Campion, Palmer and Campion (1997) provided a more detailed analysis of the determinants of the predictive validity of interviews and concluded that predictive validity was improved by certain design characteristics.

A quick task: Think back to your own experiences of being a candidate in selection interviews. How many of those interviews followed the recommendations that have emerged from the research you have read so far in this section of the unit? What were the main similarities and differences?

Campion et al. (1997) also found that the way that data was collected and evaluated also had a significant impact on the validity of the interview. Higher validates tended to be obtained when:

  • Each answer given by the candidate was rated separately and on multiple rating scales (e.g. different rating scales for interpersonal skills, drive and determination, technical knowledge etc. rather than a single overall rating for the answer to the question)
  • Interviewers took detailed notes of candidate performance and used rating scales that had clearly defined rating points (i.e. anchors such as "displays many of the positive behaviour indicators of this competency" or "displays mostly negative behavioural indicators of the competency")
  • Interviewers used information about the links between interview performance and job performance in their decision-making
  • Overall evaluations of candidates were determined by summing the scores obtained in the interview rather than allowing interviewers to determine the overall rating using their own individual rationale
  • Interviewers were provided with extensive training in all aspects of the interviewing process

As you can see, these measures are designed to restrict the impact of human biases or decision-making heuristics on the outcome of the interviews. Many are measures designed to improve the reliability of ratings and as we know reliability is a necessary condition for validity.

The issue of incremental validity is perhaps less important for selection interviews than it is for other methods of assessment. Given that an interview forms the bulk of many selection processes, the fact that it captures data on individual differences that are also captured by other selection methods is perhaps desirable. For example, if the interview captures good data on personality then might there be an argument that the omission of a personality questionnaire from the selection process is less of a problem?

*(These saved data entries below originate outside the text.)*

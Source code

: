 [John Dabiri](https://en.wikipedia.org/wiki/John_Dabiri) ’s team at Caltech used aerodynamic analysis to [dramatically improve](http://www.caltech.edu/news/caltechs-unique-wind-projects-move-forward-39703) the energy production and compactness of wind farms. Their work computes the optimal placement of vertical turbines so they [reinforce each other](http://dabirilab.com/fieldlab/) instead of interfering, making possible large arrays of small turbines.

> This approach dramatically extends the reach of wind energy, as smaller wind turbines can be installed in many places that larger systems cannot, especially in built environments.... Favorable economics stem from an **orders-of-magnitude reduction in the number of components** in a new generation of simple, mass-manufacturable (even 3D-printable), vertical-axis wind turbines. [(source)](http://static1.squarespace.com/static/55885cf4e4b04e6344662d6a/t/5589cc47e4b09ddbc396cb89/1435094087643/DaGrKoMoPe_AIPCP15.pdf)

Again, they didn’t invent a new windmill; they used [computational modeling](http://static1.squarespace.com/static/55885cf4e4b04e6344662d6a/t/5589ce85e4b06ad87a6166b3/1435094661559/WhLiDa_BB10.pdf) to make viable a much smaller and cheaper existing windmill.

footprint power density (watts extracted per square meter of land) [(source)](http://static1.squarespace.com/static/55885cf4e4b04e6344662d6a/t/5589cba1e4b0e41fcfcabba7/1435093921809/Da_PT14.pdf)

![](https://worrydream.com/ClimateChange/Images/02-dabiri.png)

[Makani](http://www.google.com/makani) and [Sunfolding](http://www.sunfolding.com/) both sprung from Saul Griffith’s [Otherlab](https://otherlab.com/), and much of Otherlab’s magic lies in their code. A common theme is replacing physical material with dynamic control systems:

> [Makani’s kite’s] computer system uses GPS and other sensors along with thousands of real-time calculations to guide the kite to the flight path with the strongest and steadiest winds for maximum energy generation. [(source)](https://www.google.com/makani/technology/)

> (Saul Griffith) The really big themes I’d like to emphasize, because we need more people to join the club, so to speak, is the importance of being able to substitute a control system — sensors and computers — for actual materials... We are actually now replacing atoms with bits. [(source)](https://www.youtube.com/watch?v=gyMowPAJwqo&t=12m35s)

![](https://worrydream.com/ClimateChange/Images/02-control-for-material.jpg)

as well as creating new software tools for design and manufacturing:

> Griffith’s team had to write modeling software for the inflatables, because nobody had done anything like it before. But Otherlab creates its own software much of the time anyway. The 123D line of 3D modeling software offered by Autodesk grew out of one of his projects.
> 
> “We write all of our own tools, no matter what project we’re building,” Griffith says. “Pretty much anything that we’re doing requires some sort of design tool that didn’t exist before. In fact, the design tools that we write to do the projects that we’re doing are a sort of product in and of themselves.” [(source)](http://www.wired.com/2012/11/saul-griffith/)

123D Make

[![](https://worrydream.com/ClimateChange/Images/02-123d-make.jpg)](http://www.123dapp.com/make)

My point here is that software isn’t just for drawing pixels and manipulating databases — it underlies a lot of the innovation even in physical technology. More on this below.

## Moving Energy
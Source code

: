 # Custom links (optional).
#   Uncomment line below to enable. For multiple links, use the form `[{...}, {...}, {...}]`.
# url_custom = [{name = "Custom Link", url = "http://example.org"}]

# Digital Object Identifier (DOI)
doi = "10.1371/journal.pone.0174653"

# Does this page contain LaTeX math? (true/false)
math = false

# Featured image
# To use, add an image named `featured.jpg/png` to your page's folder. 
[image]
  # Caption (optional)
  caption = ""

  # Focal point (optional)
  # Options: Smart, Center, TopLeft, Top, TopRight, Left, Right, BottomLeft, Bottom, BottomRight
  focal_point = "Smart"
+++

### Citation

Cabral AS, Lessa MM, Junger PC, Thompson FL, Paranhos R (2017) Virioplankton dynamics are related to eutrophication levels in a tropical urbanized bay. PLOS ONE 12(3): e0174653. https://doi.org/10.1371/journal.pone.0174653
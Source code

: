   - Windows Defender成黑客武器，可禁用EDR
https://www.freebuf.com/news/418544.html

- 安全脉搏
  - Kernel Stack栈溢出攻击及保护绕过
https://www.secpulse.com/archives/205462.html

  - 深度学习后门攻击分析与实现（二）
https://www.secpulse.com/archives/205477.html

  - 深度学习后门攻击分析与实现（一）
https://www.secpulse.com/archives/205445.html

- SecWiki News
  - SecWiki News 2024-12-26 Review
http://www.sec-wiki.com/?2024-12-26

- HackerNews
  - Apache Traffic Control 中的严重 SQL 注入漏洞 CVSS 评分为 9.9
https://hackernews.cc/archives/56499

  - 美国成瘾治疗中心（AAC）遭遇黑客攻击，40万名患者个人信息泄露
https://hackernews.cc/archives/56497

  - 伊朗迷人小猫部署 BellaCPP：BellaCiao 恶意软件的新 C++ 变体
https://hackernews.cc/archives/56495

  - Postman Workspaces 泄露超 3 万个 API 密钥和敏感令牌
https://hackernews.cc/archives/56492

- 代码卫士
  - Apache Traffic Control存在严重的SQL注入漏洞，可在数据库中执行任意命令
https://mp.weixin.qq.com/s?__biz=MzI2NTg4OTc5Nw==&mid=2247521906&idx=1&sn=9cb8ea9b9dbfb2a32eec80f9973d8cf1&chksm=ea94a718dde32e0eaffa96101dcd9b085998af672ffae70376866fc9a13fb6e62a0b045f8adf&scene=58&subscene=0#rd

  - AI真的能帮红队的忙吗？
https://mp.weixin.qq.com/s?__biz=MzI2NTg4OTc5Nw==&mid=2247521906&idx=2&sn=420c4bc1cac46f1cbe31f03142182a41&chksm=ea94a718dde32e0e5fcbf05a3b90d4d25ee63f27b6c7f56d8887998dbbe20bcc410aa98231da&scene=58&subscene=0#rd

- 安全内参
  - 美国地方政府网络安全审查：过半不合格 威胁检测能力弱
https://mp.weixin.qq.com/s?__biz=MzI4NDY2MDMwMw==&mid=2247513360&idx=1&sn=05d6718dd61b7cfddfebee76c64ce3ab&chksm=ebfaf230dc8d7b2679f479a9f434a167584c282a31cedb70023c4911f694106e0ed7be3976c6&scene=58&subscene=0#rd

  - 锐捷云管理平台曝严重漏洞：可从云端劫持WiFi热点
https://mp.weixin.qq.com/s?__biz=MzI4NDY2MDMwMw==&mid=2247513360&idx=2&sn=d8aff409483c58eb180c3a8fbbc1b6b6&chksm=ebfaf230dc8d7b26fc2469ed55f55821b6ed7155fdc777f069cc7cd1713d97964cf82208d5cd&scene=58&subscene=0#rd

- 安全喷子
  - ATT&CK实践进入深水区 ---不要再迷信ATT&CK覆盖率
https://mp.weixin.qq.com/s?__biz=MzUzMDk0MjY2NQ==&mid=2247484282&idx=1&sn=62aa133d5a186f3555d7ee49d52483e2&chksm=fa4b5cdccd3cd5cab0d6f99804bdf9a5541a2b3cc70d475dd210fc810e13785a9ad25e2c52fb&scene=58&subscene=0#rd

Research on the incremental validity of interviews yields fairly unsurprising results. In terms of predicting job performance, there is a lack of incremental validity over intelligence tests (Mayfield, 1964; Schmidt & Hunter, 1998). It appears that interview performance is significantly related to, but not the same as, intelligence. In Reading 1.1 (p.456) Robertson and Smith (2001) present a useful succinct discussion of the construct validity of interviews. Performance in unstructured interviews tends to rely more upon social skills and personality, while cognitive ability has more of a role to play in determining performance in highly structured interviews. There is also evidence that interview performance is related to performance on more elaborate and complex selection methods such as assessment centres (Dayan, Fox & Kasten, 2008). Therefore, typical selection interviews tend to have broad construct validity: this is perhaps re-assuring as they tend to dominate many selection procedures.